At the initial stage, no clinical symptoms of shoulder instability may appear. Pain can only occur with a traumatic etiology of the disease. Primary signs may appear randomly when, when performing certain movements, the patient notices excessive mobility of the head of the humerus.

As the articular cartilage tissue deforms, pain occurs. In most cases, pain is a symptom of the development of secondary forms of musculoskeletal diseases. Diagnosis often begins with the patient contacting an orthopedist regarding the development of arthritis, arthrosis or glenohumeral periarthritis. During examinations, instability of the shoulder joint is randomly detected.

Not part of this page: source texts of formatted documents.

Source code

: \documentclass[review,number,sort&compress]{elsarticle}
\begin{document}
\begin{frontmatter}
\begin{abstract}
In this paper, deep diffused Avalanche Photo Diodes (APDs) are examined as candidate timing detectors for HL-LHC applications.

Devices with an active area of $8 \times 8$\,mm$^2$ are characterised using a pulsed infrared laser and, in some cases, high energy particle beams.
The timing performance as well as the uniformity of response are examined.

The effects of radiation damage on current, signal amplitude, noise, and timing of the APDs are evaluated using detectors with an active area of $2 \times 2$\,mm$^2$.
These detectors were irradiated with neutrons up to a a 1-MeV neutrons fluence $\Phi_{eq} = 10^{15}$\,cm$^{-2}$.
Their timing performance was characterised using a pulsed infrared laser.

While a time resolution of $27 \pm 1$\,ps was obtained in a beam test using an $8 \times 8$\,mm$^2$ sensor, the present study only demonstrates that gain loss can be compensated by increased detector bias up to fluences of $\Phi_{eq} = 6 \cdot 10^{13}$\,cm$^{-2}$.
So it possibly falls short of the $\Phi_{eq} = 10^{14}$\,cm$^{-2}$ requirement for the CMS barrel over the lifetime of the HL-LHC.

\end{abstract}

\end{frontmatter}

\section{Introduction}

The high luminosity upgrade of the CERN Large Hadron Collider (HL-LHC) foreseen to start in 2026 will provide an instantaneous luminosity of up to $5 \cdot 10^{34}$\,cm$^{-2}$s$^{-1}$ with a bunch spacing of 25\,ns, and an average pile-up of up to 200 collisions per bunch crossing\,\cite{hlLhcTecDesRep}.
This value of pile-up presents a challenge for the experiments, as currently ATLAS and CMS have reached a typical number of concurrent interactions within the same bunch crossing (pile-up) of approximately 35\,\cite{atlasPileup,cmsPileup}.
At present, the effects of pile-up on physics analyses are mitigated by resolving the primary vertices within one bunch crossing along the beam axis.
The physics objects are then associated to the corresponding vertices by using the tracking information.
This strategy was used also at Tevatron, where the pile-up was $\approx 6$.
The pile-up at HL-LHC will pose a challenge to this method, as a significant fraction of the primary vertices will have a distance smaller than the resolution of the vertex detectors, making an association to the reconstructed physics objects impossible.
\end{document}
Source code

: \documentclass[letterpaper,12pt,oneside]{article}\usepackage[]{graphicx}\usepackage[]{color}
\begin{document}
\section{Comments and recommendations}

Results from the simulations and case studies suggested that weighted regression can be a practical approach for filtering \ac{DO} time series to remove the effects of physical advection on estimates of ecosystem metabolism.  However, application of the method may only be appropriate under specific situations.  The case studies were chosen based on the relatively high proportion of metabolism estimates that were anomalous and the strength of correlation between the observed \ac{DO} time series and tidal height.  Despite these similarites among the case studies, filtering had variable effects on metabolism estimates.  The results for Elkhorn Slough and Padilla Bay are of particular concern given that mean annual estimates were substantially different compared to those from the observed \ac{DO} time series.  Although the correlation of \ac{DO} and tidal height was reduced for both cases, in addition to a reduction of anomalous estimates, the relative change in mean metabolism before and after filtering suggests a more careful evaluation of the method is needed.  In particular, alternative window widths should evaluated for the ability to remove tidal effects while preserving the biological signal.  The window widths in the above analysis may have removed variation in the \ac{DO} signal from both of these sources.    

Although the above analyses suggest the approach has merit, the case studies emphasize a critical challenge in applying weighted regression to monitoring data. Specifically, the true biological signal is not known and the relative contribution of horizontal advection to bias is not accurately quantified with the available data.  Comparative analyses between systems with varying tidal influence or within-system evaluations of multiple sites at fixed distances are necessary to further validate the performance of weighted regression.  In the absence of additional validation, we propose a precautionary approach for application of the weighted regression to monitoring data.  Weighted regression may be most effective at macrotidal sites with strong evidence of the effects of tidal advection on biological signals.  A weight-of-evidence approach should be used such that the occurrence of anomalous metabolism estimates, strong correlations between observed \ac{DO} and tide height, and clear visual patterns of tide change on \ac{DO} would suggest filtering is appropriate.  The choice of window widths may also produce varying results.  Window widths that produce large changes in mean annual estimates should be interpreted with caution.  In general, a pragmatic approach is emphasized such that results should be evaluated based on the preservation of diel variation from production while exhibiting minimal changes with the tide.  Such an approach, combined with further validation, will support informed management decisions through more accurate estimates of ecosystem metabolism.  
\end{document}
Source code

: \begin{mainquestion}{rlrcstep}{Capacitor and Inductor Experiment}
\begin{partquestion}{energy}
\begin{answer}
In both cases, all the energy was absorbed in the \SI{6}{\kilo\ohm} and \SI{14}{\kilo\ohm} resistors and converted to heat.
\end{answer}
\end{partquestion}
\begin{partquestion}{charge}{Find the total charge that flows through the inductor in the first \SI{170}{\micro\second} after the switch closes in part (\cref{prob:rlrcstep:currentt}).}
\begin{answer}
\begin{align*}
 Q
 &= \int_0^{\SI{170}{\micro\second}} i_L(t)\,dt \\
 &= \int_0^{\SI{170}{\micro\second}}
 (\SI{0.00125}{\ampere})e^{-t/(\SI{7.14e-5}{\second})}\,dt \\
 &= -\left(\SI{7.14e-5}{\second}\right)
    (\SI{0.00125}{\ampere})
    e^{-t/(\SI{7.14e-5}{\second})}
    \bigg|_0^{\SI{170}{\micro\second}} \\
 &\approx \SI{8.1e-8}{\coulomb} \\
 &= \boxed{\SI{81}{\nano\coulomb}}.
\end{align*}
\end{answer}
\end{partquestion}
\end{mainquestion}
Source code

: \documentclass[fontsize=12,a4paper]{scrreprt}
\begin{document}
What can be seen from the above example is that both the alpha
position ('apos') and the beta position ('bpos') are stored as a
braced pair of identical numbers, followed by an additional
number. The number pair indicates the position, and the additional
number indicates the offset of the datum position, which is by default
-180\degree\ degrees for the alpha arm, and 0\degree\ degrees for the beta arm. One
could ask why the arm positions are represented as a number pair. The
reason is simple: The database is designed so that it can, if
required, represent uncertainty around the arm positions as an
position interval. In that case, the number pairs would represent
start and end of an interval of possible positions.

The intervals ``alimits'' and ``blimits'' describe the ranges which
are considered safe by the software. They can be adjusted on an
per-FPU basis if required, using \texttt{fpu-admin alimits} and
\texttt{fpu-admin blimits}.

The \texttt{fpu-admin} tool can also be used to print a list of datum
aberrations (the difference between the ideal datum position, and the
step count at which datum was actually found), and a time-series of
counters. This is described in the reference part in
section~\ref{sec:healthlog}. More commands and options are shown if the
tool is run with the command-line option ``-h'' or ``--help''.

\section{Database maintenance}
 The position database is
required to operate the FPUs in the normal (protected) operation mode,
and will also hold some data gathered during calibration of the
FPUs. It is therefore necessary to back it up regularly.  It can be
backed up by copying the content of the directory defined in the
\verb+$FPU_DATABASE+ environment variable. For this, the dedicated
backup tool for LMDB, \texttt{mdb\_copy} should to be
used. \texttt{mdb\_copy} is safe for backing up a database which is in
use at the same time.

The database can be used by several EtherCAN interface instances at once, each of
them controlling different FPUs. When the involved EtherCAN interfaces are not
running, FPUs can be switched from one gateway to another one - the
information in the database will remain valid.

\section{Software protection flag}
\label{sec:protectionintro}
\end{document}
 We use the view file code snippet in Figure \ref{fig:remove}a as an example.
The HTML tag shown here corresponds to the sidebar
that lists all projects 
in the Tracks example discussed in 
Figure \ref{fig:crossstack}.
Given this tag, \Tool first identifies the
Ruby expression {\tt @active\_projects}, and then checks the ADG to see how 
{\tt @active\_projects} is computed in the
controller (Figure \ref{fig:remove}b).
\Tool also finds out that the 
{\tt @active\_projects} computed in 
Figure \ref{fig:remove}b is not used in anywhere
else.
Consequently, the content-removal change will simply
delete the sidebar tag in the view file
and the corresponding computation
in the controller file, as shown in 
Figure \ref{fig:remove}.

The second option for the development of the clinical picture:

  1. Gradual damage to the joint capsule and its excessive stretching;
  2. Increasing the amplitude of mobility;
  3. Weakening of the rotator cuff muscle fibers;
  4. Development of acute dislocation when making awkward or excessive movements of the upper limb.

The second option occurs in approximately 40% of clinical cases. The remaining 60% of patients experience discomfort in the shoulder area for a long time. They may occur in the morning or worsen in the evening when going to bed. This may be accompanied by extraneous sounds in the form of clicks and crunching when performing rotational movements with the hand. With the long-term development of pathology, the activity of the muscle fiber decreases and its blood supply is disrupted. Dystrophy begins with loss of physiological functions. A feeling of muscle weakness that increases when you raise your arm up is an unfavorable clinical sign. He speaks of a serious degree of excessive stretching of the joint capsule.

During examination, the orthopedic surgeon, using palpation and manual examination, can identify deformation of the shoulder joint, incorrect position of the head of the humerus when making arm movements. Palpation is painful. With multivector instability, innervation is disrupted - areas of paresthesia and lack of skin sensitivity of the upper limb may be detected.

For diagnosis, an examination performed by an experienced orthopedic surgeon is sufficient. X-rays and MRI are prescribed to exclude concomitant diseases associated with the destruction of cartilage, muscle, bone and ligament tissue.

Treatment of shoulder instability

For complex treatment of instability of the shoulder joint, temporary immobilization of the upper limb, reduction of physical activity, the use of reflexology methods, kinesiotherapy, physiotherapy, osteopathy and massage can be used.

You can contact our manual therapy clinic. Experienced doctors will develop an individual course of therapy for you.

The following treatment methods are often used for treatment:

  • massage of the affected area in order to improve microcirculation of blood and lymphatic fluid - thus stopping the process of muscle fiber dystrophy and increasing the elasticity of connective and ligamentous tissue;
  • osteopathy - restores the normal structural structure of the shoulder joint and improves innervation processes;
  • physical therapy and kinesiotherapy are aimed at strengthening the rotator cuff, which is responsible for fixing the head of the humerus;
  • reflexology starts the process of restoration of damaged tissues;
  • physiotherapy, laser treatment and electrical myostimulation can achieve a positive effect much earlier.

Surgery for shoulder instability may be necessary if manual therapy does not provide relief.